Linking cellular connectivity innovation to economic growth and social life improvement
Cellular technology innovation has been always linked to enhancing the user experience and introducing new types of applications that would not have been possible with previous technologies. Each generation of cellular technology has contributed massively to boosting demand for mobile services and creating business opportunities for new use cases.

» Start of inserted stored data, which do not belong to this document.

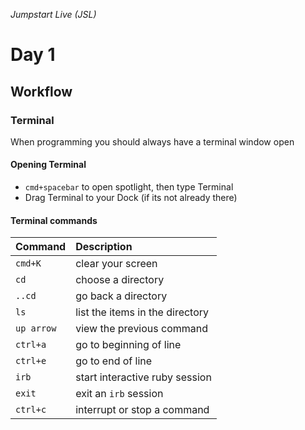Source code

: _Jumpstart Live (JSL)_
# Day 1
## Workflow

### Terminal
When programming you should always have a terminal window open

#### Opening Terminal
* `cmd+spacebar` to open spotlight, then type Terminal
* Drag Terminal to your Dock (if its not already there)

#### Terminal commands

| Command | Description |
| :--- | :--- |
| `cmd+K` | clear your screen |
| `cd` | choose a directory |
| `..cd` | go back a directory |
| `ls` | list the items in the directory |
| `up arrow` | view the previous command |
| `ctrl+a` | go to beginning of line |
| `ctrl+e` | go to end of line |
| `irb` | start interactive ruby session |
| `exit` | exit an `irb` session |
| `ctrl+c` | interrupt or stop a command |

Although 1G (analog mobile telecommunication) was the first to enable mobile telephony, the introduction of 2G made mobile calls more reliable, ubiquitous, and cheaper. The technology has been instrumental in democratizing mobile voice and enabling new types of services, such as SMS and MMS. So, it is fair to say that without 2G innovation, mobile network operators as we know them today would not exist. If one applies a formula established by Waverman linking 2G penetration to GDP growth, mobile telephony has helped increase the overall GDP per capita by at least 6 percentage points.
3G has also been instrumental in creating new business opportunities and boosting economic growth. 3G was a key milestone in mobilizing workforces and has offered users the flexibility to access their emails, the Internet, and work servers from anywhere and at any time. This has resulted in a significant improvement of productivity, while enabling users to enjoy a better lifestyle. A market report from the GSMA suggests that 3G has contributed to improving the average GDP by a factor of approximately 1.5%.
On the other hand, 4G has created a far bigger revolution compared to 2G and 3G. It has enabled the use of the mobile Internet on the move and created new business opportunities that would not have been possible with previous generations. For example, transportation technology companies like Uber and Didi would not exist without LTE. Similarly, companies like Snapchat, Periscope, Instagram, and the exponential growth of YouTube mobile would not have happened if 4G and subsequent improvements were not rolled out. Nobody expected that these applications would drive the use of cellular networks when 4G was being standardized 10 years ago. 4G has also helped companies like Google and Facebook grow their ad revenue significantly since the launch of the networks. In 2016, more than 70% of the US$75 billion that Google generated from digital advertising was attributed to mobile clicks, while this ratio did not exceed 7% in 2011. Similarly, Facebook managed to increase the revenue share of mobile ads to 82% in 2016, while this revenue was not accounted for back in 2011 when LTE networks were at a very early stage of deployment. There is no doubt that Gigabit LTE innovation and 5G will continue to improve network performance in terms of both speed and latency, which will increase productivity and further boost GDP growth.
Mobile innovation across different network generations has also helped in shortening time and space for social networking activities, redefining the concept of the community, and transforming the way we communicate, work, and play. Cellular technology innovation has enabled the use of many features and services on the move and has allowed consumers to receive, share, process, and manage information and events as they happen, regardless of the space or time from which they originate.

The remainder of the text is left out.